* [TASK TO CARRY OUT]: How do the lines below between the ones holding "[^44]: 《大智度論疏》" and "[^49]: 〔色〕－【宋】【元】【明】", inclusive, read? Give them again exactly, with no other lines.

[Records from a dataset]
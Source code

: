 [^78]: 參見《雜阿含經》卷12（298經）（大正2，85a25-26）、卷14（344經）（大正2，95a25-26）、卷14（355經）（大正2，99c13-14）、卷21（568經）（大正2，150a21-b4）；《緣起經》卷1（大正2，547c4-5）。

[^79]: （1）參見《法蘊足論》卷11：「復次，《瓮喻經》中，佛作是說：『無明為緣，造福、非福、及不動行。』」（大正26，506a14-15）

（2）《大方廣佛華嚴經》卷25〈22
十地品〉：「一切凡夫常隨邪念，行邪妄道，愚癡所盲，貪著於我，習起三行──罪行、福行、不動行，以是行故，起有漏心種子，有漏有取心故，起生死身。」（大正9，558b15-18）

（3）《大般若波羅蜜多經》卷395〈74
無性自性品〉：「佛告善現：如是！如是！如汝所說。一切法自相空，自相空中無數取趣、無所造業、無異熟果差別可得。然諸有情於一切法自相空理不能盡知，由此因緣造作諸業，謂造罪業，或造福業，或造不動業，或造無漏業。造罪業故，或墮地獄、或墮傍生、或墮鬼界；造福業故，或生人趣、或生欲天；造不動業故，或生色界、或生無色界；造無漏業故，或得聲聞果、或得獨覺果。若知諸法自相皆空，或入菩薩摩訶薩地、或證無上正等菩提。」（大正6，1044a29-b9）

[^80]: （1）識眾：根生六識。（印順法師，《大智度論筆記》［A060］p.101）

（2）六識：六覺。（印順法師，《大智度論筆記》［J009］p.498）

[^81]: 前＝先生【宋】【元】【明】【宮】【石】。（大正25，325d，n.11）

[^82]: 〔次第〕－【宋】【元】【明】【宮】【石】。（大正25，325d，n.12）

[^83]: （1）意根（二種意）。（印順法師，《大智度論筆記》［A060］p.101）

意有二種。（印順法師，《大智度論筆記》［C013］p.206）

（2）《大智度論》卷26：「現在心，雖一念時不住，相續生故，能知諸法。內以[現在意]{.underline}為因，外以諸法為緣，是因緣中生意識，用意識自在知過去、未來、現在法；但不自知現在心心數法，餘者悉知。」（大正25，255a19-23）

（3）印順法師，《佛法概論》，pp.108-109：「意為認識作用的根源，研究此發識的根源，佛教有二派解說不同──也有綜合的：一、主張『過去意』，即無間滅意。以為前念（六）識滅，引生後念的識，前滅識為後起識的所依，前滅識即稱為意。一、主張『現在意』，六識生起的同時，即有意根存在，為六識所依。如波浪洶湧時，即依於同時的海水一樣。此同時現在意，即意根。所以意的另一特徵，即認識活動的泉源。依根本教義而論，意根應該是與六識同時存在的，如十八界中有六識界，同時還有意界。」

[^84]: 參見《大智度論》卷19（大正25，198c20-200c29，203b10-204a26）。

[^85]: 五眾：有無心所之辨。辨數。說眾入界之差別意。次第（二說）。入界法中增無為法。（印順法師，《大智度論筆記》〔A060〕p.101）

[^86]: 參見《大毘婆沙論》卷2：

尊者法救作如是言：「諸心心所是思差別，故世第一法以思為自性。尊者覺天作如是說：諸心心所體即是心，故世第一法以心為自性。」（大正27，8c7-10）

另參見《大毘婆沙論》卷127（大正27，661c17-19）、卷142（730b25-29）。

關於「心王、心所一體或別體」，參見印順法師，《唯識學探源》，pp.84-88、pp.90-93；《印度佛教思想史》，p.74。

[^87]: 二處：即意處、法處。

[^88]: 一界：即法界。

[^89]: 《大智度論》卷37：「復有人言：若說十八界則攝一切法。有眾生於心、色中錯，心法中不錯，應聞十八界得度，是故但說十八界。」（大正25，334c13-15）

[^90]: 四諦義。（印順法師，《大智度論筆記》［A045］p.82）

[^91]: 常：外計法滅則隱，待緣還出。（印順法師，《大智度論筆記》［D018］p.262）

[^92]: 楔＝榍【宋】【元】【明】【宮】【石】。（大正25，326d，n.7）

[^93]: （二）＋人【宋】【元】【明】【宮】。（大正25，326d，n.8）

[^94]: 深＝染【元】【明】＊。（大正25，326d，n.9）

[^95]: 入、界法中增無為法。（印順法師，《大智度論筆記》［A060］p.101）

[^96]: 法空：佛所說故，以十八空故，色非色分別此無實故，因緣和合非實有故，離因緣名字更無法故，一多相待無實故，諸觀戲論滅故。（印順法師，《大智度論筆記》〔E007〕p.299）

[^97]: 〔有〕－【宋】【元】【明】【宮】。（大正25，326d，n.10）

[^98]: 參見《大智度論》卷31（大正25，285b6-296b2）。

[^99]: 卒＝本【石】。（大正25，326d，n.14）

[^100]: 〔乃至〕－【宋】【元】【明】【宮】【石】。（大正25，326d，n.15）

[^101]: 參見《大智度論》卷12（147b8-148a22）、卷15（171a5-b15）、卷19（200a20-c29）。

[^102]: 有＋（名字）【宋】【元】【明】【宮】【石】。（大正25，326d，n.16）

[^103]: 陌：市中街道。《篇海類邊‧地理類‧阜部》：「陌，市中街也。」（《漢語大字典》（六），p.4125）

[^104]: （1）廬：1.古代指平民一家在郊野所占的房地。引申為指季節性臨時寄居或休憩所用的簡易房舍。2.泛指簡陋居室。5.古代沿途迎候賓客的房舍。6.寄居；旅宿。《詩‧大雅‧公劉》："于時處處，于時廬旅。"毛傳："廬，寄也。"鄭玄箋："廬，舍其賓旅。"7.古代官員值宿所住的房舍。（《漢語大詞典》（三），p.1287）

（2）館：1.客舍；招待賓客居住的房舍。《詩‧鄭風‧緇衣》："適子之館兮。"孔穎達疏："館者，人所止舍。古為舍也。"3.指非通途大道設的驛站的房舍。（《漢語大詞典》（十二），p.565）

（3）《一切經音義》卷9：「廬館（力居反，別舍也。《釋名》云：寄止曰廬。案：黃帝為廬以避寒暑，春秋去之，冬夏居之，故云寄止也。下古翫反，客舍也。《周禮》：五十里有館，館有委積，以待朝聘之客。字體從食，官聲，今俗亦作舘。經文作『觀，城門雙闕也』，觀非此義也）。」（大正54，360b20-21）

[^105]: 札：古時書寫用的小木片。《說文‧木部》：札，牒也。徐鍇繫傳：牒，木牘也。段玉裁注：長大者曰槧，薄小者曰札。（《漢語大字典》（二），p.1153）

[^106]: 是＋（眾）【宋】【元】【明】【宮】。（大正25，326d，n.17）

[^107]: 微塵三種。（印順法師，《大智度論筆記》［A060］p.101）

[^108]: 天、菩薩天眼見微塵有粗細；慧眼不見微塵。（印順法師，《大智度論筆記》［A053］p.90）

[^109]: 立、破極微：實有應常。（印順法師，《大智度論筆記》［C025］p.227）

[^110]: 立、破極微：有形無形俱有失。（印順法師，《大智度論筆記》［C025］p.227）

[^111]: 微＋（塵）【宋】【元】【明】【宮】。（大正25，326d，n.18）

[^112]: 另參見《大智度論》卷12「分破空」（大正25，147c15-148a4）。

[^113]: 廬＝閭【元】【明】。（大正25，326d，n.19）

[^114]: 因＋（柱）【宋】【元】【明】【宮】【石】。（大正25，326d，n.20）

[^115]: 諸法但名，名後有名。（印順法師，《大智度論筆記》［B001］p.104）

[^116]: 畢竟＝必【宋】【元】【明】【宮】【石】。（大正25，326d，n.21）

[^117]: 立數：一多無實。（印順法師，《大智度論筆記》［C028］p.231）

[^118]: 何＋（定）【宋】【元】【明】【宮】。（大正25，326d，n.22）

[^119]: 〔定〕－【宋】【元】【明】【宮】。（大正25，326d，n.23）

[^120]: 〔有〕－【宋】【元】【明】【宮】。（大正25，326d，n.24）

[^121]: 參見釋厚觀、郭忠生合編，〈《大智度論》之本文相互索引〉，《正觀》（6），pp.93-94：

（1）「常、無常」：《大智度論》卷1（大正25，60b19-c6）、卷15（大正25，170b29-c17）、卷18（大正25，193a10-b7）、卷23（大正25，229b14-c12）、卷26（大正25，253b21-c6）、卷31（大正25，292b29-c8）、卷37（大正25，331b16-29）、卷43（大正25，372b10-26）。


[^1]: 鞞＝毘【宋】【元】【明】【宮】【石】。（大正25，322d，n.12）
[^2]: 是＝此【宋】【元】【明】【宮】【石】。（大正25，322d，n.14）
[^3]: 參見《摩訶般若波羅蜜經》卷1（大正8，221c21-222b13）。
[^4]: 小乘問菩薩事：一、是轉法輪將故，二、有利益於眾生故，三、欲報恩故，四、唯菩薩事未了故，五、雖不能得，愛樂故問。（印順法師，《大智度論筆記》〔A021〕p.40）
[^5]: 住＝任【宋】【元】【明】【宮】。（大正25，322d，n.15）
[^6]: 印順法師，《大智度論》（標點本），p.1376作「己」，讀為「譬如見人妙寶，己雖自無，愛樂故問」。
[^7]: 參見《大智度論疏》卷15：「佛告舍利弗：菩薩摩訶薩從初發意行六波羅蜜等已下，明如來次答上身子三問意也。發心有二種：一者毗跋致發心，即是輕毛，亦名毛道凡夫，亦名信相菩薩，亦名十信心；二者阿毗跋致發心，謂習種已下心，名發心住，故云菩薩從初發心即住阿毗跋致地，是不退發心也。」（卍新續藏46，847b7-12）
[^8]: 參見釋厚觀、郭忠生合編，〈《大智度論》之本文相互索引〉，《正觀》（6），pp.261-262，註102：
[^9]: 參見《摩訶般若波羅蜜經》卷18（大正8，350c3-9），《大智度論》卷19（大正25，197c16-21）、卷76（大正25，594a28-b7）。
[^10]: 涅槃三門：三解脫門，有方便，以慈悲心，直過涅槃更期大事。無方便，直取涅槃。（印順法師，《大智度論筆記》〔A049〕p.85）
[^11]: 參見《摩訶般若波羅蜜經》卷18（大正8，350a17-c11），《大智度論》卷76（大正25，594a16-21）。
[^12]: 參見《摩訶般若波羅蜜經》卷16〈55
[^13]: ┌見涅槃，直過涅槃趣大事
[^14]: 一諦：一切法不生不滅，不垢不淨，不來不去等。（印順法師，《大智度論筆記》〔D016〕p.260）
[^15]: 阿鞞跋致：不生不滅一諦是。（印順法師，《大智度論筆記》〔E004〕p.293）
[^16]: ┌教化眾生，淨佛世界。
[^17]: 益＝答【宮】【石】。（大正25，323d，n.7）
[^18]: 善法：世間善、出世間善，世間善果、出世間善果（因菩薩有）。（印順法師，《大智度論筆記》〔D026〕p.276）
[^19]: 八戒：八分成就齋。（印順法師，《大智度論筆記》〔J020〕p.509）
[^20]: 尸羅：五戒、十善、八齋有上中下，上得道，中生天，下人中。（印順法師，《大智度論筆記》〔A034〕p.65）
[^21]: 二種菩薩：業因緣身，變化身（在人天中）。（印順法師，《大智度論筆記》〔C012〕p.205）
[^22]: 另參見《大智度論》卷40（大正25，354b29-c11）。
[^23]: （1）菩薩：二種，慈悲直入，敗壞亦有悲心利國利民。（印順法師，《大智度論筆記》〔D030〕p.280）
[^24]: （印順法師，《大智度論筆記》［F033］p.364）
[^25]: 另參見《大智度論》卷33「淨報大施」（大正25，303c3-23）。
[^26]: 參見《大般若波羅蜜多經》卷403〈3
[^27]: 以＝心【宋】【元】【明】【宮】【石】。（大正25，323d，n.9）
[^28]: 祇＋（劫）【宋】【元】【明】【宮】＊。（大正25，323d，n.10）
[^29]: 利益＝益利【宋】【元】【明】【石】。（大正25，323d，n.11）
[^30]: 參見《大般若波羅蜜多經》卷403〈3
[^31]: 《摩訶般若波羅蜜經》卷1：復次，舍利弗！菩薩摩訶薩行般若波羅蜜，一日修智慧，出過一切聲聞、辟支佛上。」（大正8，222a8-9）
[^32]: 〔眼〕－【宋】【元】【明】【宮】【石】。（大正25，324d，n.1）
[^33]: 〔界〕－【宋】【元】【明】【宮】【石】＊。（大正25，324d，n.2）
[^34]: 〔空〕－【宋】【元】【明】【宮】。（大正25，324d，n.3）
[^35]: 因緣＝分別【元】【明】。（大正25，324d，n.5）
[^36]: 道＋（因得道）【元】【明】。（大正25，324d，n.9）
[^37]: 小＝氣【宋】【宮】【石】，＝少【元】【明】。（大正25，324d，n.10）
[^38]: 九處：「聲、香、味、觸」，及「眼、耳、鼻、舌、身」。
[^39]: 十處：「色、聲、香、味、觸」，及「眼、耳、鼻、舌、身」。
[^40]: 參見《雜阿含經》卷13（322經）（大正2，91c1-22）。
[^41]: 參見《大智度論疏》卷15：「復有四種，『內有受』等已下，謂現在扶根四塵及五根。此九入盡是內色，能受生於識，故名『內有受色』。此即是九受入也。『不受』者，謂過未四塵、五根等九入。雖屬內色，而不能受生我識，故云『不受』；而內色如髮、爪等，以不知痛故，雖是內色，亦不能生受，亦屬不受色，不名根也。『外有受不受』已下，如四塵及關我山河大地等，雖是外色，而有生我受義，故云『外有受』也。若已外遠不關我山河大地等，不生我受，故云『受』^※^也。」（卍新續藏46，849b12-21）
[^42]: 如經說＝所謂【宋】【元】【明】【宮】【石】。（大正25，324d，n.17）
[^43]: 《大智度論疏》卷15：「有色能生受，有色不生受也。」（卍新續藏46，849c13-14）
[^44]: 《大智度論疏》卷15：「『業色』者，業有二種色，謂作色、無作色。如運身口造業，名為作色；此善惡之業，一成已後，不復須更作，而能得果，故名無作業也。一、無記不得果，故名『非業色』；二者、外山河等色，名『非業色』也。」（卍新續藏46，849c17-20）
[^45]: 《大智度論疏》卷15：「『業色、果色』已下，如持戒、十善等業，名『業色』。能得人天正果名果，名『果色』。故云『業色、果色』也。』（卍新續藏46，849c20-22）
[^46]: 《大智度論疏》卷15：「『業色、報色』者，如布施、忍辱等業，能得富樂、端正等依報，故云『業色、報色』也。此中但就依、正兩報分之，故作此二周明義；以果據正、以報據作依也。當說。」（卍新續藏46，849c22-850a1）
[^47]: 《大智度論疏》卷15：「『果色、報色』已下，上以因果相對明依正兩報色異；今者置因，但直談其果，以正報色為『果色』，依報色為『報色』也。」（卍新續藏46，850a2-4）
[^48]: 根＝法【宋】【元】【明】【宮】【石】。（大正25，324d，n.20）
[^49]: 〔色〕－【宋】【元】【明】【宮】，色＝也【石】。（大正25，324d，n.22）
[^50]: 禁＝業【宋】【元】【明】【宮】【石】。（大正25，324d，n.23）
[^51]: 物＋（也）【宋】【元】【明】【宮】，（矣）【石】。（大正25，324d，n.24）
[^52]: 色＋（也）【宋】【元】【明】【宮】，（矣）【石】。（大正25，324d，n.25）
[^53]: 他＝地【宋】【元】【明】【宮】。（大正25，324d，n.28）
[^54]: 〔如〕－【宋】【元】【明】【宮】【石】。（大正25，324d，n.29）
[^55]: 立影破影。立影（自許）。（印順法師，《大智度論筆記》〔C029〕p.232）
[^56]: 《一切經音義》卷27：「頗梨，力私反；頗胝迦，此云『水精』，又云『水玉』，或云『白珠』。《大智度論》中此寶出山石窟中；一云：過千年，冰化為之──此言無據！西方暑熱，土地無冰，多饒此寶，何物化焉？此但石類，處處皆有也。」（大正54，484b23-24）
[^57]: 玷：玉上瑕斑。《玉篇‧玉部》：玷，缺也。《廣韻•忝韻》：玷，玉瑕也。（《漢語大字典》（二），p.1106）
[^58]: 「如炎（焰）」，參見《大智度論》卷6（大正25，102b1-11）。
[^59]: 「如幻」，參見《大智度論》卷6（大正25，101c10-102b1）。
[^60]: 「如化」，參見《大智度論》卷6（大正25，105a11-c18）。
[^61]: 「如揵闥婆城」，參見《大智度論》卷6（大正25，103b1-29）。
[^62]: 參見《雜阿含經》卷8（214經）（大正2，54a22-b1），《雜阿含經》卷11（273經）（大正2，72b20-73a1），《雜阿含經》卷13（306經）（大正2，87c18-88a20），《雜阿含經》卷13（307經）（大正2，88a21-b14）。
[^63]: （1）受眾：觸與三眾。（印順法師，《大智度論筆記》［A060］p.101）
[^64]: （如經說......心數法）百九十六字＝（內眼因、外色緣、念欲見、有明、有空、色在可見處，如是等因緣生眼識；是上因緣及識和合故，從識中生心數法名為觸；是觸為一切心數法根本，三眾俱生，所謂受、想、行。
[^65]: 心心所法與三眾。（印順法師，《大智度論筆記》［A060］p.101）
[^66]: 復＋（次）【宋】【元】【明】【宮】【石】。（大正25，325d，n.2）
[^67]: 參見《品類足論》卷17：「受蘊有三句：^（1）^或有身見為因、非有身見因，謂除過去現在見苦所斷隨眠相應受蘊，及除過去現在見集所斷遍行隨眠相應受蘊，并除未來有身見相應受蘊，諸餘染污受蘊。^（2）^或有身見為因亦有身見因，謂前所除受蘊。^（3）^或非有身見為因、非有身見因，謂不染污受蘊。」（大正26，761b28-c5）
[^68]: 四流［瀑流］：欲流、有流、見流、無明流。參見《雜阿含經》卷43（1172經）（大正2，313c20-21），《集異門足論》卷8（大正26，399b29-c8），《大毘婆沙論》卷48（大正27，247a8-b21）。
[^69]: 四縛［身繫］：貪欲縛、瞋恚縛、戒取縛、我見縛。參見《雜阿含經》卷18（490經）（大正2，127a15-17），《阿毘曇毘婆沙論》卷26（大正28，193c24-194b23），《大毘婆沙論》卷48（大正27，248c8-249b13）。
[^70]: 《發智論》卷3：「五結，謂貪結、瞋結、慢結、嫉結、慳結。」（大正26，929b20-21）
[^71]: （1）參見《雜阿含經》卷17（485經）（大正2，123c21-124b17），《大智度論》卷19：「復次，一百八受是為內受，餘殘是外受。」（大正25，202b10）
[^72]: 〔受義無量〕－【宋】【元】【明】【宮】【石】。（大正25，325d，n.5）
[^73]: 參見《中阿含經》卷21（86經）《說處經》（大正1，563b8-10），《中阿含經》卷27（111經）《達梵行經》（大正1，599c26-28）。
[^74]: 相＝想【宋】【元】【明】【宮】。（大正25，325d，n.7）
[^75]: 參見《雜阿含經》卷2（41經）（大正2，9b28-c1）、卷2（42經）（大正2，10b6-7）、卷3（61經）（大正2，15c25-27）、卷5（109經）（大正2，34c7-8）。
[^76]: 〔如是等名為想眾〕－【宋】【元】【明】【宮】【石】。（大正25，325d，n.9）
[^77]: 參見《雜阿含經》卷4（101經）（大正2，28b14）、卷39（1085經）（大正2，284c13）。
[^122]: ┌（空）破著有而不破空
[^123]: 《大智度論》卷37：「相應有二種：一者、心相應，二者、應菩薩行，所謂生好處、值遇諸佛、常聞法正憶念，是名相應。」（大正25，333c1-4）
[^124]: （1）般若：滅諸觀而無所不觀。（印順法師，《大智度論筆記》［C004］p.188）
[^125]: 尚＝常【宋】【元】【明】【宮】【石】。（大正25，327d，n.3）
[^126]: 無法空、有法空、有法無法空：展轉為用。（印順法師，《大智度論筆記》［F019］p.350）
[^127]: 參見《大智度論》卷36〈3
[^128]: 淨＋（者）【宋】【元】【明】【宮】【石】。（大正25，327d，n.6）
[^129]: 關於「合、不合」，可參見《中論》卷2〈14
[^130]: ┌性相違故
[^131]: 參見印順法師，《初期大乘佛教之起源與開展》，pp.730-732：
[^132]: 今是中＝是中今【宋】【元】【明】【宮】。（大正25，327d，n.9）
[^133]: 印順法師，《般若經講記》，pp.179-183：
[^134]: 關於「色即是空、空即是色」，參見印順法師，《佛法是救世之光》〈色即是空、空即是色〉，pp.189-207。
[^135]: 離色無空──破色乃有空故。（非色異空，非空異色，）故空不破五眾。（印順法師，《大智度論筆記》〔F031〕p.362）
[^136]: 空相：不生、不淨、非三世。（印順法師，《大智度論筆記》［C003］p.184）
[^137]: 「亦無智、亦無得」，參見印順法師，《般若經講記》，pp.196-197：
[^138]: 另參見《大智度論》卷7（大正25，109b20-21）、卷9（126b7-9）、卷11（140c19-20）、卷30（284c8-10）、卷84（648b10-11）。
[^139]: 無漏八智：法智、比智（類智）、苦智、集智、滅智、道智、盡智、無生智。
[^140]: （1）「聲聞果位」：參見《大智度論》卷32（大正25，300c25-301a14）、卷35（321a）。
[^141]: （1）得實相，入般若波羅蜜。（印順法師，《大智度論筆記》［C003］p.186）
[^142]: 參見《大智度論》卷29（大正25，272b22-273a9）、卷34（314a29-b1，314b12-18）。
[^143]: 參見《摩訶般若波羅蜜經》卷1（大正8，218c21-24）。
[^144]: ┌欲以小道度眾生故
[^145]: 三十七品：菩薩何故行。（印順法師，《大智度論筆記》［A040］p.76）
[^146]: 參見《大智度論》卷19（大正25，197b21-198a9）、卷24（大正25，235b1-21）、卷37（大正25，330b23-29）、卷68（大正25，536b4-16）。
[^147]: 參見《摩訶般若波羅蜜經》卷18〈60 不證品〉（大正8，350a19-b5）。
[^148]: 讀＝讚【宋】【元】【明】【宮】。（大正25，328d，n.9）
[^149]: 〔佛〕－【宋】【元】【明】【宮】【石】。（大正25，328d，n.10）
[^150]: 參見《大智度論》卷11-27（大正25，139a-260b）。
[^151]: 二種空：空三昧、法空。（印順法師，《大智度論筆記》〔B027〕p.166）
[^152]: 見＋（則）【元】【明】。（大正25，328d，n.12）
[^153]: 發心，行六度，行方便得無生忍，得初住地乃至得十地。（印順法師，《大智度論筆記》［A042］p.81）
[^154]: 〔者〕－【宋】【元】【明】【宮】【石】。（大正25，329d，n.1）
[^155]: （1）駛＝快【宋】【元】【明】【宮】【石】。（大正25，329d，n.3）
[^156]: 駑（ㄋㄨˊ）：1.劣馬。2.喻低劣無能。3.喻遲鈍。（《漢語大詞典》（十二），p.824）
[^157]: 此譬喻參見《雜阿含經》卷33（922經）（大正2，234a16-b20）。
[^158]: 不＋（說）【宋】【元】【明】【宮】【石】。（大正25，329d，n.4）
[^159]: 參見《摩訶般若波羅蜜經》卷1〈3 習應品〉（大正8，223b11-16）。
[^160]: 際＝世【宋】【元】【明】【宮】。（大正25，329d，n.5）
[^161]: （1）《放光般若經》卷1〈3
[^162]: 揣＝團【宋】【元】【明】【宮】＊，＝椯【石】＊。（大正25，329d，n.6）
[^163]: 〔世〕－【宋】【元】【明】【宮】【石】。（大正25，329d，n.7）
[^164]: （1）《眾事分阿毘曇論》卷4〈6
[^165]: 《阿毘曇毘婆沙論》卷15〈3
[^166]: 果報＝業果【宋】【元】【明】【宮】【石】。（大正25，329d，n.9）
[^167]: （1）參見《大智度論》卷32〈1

* [WRITTEN RESPONSE]:
[^44]: 《大智度論疏》卷15：「『業色』者，業有二種色，謂作色、無作色。如運身口造業，名為作色；此善惡之業，一成已後，不復須更作，而能得果，故名無作業也。一、無記不得果，故名『非業色』；二者、外山河等色，名『非業色』也。」（卍新續藏46，849c17-20）
[^45]: 《大智度論疏》卷15：「『業色、果色』已下，如持戒、十善等業，名『業色』。能得人天正果名果，名『果色』。故云『業色、果色』也。』（卍新續藏46，849c20-22）
[^46]: 《大智度論疏》卷15：「『業色、報色』者，如布施、忍辱等業，能得富樂、端正等依報，故云『業色、報色』也。此中但就依、正兩報分之，故作此二周明義；以果據正、以報據作依也。當說。」（卍新續藏46，849c22-850a1）
[^47]: 《大智度論疏》卷15：「『果色、報色』已下，上以因果相對明依正兩報色異；今者置因，但直談其果，以正報色為『果色』，依報色為『報色』也。」（卍新續藏46，850a2-4）
[^48]: 根＝法【宋】【元】【明】【宮】【石】。（大正25，324d，n.20）
[^49]: 〔色〕－【宋】【元】【明】【宮】，色＝也【石】。（大正25，324d，n.22）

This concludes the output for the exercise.